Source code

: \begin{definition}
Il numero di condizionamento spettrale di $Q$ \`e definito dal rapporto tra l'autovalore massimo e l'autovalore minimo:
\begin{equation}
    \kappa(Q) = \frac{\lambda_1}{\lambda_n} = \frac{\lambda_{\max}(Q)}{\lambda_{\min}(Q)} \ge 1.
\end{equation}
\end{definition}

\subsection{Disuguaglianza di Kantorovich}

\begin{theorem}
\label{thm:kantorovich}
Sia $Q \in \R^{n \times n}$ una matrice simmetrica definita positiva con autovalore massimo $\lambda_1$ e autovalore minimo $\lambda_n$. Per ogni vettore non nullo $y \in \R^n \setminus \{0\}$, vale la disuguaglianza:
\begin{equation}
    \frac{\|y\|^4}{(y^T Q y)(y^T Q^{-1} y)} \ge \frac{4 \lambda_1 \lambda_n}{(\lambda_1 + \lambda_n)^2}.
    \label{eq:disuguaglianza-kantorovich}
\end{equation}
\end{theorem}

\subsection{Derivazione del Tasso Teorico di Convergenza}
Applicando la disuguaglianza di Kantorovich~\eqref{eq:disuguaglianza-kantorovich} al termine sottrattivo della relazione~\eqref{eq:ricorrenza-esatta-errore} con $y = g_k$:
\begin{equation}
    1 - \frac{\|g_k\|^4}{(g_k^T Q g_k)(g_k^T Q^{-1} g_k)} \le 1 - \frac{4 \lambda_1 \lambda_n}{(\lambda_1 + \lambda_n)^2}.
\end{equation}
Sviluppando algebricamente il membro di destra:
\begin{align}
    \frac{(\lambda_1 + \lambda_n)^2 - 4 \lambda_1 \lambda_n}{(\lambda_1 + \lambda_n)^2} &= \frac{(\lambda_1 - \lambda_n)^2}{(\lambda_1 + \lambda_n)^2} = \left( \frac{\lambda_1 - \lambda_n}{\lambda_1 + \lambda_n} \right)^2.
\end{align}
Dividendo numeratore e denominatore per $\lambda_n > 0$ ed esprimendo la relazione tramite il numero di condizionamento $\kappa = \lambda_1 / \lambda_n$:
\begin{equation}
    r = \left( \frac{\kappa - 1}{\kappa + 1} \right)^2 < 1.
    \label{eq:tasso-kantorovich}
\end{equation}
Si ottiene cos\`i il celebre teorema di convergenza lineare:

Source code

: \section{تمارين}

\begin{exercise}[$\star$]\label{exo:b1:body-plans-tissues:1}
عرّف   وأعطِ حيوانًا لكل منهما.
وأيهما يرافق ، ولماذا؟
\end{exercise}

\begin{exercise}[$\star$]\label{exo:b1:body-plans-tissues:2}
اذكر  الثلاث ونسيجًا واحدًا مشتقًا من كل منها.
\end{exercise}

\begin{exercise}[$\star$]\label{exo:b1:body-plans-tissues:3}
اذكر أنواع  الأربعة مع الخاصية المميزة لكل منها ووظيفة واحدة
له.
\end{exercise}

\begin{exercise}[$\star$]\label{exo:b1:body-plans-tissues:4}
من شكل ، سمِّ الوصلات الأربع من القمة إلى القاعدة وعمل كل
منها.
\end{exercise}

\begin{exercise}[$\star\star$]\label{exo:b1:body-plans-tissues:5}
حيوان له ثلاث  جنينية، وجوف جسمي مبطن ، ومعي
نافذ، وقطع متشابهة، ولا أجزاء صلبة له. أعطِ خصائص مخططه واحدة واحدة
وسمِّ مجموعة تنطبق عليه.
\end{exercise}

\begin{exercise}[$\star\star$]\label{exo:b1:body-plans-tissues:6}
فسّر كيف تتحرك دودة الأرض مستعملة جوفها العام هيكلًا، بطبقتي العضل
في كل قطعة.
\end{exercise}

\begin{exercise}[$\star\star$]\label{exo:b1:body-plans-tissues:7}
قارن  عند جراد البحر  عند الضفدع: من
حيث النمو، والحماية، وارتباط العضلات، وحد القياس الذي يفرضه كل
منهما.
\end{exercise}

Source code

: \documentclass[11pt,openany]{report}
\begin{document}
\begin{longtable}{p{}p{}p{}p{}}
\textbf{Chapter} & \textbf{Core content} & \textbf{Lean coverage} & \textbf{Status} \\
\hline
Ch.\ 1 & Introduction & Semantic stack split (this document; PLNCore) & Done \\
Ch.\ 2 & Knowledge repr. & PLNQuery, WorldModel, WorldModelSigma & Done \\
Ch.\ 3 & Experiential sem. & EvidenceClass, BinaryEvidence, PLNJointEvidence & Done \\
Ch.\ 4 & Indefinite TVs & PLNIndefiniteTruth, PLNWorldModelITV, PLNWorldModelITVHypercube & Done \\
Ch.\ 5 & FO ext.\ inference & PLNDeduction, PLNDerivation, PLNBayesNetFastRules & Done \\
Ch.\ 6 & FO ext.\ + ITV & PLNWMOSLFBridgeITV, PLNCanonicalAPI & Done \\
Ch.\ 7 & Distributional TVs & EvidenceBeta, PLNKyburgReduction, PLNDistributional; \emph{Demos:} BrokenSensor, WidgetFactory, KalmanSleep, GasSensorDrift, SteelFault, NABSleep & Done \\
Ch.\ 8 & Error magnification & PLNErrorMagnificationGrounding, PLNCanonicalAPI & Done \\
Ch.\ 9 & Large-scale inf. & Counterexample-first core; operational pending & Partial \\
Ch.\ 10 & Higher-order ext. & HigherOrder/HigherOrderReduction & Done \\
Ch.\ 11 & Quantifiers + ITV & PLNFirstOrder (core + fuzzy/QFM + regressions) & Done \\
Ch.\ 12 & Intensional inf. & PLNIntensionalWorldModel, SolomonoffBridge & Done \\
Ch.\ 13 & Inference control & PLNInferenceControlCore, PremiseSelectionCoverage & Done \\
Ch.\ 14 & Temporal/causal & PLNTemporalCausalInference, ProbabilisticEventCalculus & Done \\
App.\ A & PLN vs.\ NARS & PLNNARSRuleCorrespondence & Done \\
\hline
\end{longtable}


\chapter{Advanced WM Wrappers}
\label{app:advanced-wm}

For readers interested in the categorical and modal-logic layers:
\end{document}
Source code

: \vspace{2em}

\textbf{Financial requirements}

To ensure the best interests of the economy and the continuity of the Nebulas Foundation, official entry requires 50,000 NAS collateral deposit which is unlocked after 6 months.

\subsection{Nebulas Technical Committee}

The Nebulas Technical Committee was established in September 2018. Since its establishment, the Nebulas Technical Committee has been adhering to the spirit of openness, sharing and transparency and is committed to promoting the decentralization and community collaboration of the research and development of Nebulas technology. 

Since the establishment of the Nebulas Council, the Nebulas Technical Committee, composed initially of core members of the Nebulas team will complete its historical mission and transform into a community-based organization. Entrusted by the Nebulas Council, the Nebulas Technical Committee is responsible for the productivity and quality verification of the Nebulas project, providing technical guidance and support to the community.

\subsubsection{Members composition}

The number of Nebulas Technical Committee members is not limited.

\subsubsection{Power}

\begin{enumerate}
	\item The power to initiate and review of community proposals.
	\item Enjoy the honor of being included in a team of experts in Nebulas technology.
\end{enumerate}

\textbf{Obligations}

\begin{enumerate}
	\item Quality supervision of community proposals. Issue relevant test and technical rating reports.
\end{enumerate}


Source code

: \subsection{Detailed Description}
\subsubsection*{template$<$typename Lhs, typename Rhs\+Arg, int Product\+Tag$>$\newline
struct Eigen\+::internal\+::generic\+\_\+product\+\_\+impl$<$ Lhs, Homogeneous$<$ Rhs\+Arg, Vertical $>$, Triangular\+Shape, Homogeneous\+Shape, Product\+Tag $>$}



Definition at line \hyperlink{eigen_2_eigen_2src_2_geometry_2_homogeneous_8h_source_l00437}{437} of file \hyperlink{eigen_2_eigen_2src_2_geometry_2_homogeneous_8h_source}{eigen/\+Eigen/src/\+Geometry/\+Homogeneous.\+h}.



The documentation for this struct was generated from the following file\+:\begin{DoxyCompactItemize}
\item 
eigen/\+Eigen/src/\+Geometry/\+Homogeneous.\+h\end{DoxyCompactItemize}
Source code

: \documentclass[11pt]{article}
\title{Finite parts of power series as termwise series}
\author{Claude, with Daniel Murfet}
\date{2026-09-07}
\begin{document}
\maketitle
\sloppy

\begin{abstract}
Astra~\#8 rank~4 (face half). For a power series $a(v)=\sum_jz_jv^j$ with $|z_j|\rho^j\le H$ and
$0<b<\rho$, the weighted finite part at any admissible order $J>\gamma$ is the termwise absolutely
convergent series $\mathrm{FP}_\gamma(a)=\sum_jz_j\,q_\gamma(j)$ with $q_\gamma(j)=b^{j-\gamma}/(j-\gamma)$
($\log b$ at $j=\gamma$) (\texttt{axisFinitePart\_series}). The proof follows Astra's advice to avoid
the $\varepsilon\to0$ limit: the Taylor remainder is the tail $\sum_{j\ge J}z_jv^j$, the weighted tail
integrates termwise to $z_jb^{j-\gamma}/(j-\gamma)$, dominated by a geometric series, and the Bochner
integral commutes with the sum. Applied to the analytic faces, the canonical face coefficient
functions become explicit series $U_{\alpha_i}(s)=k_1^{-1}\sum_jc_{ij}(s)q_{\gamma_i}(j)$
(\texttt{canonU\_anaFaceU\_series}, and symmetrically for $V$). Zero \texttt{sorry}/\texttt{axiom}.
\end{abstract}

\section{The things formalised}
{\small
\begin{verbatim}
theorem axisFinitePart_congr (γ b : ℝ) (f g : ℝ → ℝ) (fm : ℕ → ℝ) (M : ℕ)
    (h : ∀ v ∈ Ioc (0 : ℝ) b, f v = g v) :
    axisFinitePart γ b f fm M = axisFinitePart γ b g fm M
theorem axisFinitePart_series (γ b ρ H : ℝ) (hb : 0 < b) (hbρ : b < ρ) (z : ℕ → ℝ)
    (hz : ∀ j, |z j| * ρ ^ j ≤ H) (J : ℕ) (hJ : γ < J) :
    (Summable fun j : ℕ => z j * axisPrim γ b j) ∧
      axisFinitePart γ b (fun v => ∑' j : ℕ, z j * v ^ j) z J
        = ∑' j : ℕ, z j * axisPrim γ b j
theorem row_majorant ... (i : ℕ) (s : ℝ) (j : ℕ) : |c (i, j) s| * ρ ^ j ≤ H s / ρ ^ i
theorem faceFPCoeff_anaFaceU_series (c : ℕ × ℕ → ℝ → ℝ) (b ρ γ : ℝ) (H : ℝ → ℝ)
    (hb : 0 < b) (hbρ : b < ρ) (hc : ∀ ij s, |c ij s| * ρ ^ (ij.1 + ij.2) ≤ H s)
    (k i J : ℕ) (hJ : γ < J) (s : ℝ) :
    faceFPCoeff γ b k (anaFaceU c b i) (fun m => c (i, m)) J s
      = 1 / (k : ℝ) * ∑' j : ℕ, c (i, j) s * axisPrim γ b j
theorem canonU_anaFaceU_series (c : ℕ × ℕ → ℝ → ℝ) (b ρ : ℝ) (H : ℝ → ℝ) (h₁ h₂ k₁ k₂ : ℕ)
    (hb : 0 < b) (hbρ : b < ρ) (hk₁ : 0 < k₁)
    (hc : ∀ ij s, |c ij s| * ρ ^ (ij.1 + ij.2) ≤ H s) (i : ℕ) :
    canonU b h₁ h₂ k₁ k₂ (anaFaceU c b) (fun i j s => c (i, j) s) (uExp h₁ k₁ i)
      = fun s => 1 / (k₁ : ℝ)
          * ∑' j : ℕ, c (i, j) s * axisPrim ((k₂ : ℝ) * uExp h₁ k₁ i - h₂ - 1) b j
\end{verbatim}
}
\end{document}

• YOUR INSTRUCTIONS
Please copy out each line of the material that holds the string "textbf".

• RESPONSE TO THIS EXERCISE
\textbf{Chapter} & \textbf{Core content} & \textbf{Lean coverage} & \textbf{Status} \\
\textbf{Financial requirements}
\textbf{Obligations}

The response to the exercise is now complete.